Sim, A. Pedro, é como JJC diz, ‘gosta-se’ porque se gosta do texto, da imagem, como sinal de partilha, não necessariamente do que é contado no post. Nos meus primeiros dias de Facebook – e não vão assim tão longe – também achava esse clique um tanto estranho, sobretudo em conteúdos tristes, até perceber essa lógica facebookiana.
Pois, para isso prefiro um botão que se chama partilhar.
Se entendo? Sim, fazendo um esforço. Trata-se de um código e tal e tal. Para mim continua a ser mau gosto. Imagine-se por absurdo que morrem 20.000 pessoas num terramoto. Dá-se a notícia, bem como a deu o J. Freitas, sem interpretações nem sound bites, e 500 pessoas dizem gosto?
Mude-se o código, porra.
Não deveria haver também um botão de Não gosto?
J.Freitas, pelos vistos comentámos em simultâneo e não tinha visto o teu. Entendo que se trata de uma lógica, mas tenho dificuldade em gostar.
Penso que o “Gosto” no facebook adquiriu uma simbologia de sinal verde, Notícia válida a ser disseminada.
Caso contrário seria, p. ex. , fazer passar informação sobre as execuções eminentes no Irão y informação afins.
Estive a ler um art. no público sobre o caso. A Srª teve 1 vizinho/a q se deslocou 13 junto de 1 qq autoridade competente para tentar saber o q se passava, sempre mal sucedida na sua demanda. Contactou 5 familiares … Não falhou aqui a relação de proximidade. Falhou o reconhecer à relação de proximidade legitimidade para requerer tal info. Só o é reconhecido aos familiares, esse direito.
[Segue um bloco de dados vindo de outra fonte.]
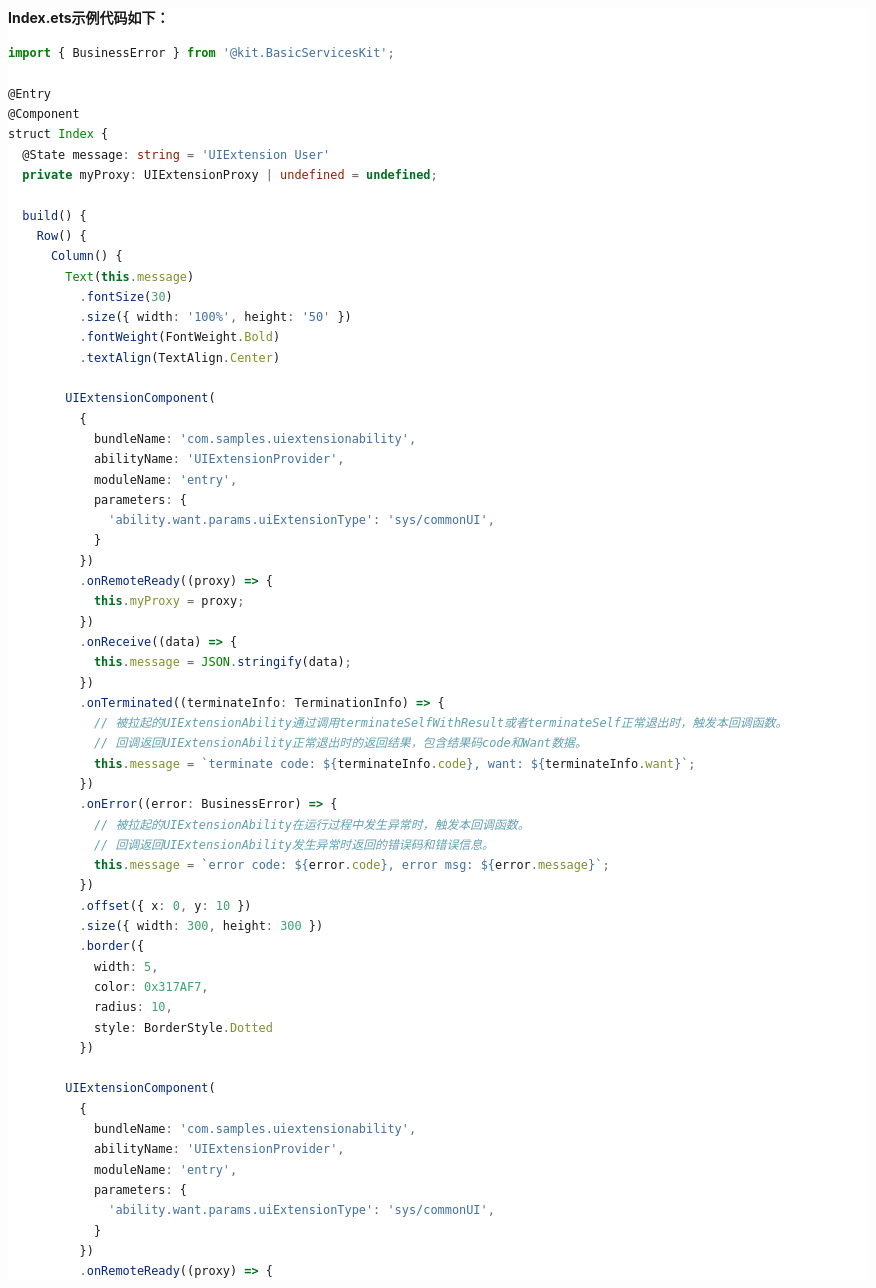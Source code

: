 
**Index.ets示例代码如下：**
```ts
import { BusinessError } from '@kit.BasicServicesKit';

@Entry
@Component
struct Index {
  @State message: string = 'UIExtension User'
  private myProxy: UIExtensionProxy | undefined = undefined;

  build() {
    Row() {
      Column() {
        Text(this.message)
          .fontSize(30)
          .size({ width: '100%', height: '50' })
          .fontWeight(FontWeight.Bold)
          .textAlign(TextAlign.Center)

        UIExtensionComponent(
          {
            bundleName: 'com.samples.uiextensionability',
            abilityName: 'UIExtensionProvider',
            moduleName: 'entry',
            parameters: {
              'ability.want.params.uiExtensionType': 'sys/commonUI',
            }
          })
          .onRemoteReady((proxy) => {
            this.myProxy = proxy;
          })
          .onReceive((data) => {
            this.message = JSON.stringify(data);
          })
          .onTerminated((terminateInfo: TerminationInfo) => {
            // 被拉起的UIExtensionAbility通过调用terminateSelfWithResult或者terminateSelf正常退出时，触发本回调函数。
            // 回调返回UIExtensionAbility正常退出时的返回结果，包含结果码code和Want数据。
            this.message = `terminate code: ${terminateInfo.code}, want: ${terminateInfo.want}`;
          })
          .onError((error: BusinessError) => {
            // 被拉起的UIExtensionAbility在运行过程中发生异常时，触发本回调函数。
            // 回调返回UIExtensionAbility发生异常时返回的错误码和错误信息。
            this.message = `error code: ${error.code}, error msg: ${error.message}`;
          })
          .offset({ x: 0, y: 10 })
          .size({ width: 300, height: 300 })
          .border({
            width: 5,
            color: 0x317AF7,
            radius: 10,
            style: BorderStyle.Dotted
          })

        UIExtensionComponent(
          {
            bundleName: 'com.samples.uiextensionability',
            abilityName: 'UIExtensionProvider',
            moduleName: 'entry',
            parameters: {
              'ability.want.params.uiExtensionType': 'sys/commonUI',
            }
          })
          .onRemoteReady((proxy) => {
```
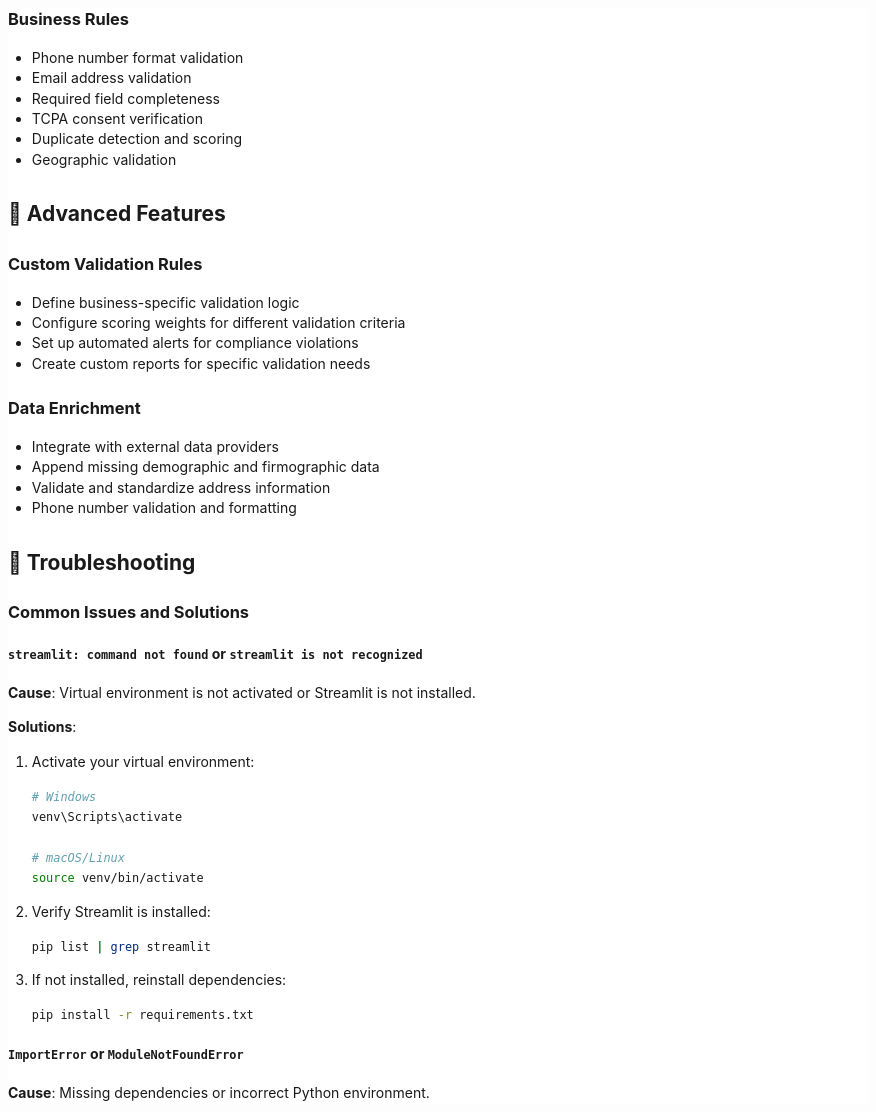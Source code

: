 ### Business Rules
- Phone number format validation
- Email address validation
- Required field completeness
- TCPA consent verification
- Duplicate detection and scoring
- Geographic validation

## 🚀 Advanced Features

### Custom Validation Rules
- Define business-specific validation logic
- Configure scoring weights for different validation criteria  
- Set up automated alerts for compliance violations
- Create custom reports for specific validation needs

### Data Enrichment
- Integrate with external data providers
- Append missing demographic and firmographic data
- Validate and standardize address information
- Phone number validation and formatting

## 🔧 Troubleshooting

### Common Issues and Solutions

#### `streamlit: command not found` or `streamlit is not recognized`
**Cause**: Virtual environment is not activated or Streamlit is not installed.

**Solutions**:
1. Activate your virtual environment:
   ```bash
   # Windows
   venv\Scripts\activate
   
   # macOS/Linux
   source venv/bin/activate
   ```
2. Verify Streamlit is installed:
   ```bash
   pip list | grep streamlit
   ```
3. If not installed, reinstall dependencies:
   ```bash
   pip install -r requirements.txt
   ```

#### `ImportError` or `ModuleNotFoundError`
**Cause**: Missing dependencies or incorrect Python environment.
É assunto para pensar. … Até onde legitimamos os nossos próximos, n familiares, a terem o direito de serem informados sobre nós. O Dilema Privacidade/”segurança”
Mas concordo que devia haver 1 botão “N gosto” paralelo ao outro.
Por exemplo. Claro que percebo os vossos argumentos no que diz respeito à disseminação e também percebo que se trata de prática corrente que virou “código”, digamos assim.
Mas tem um lado paradoxal e implica uma contradição de linguagem. É a isso que me refiro.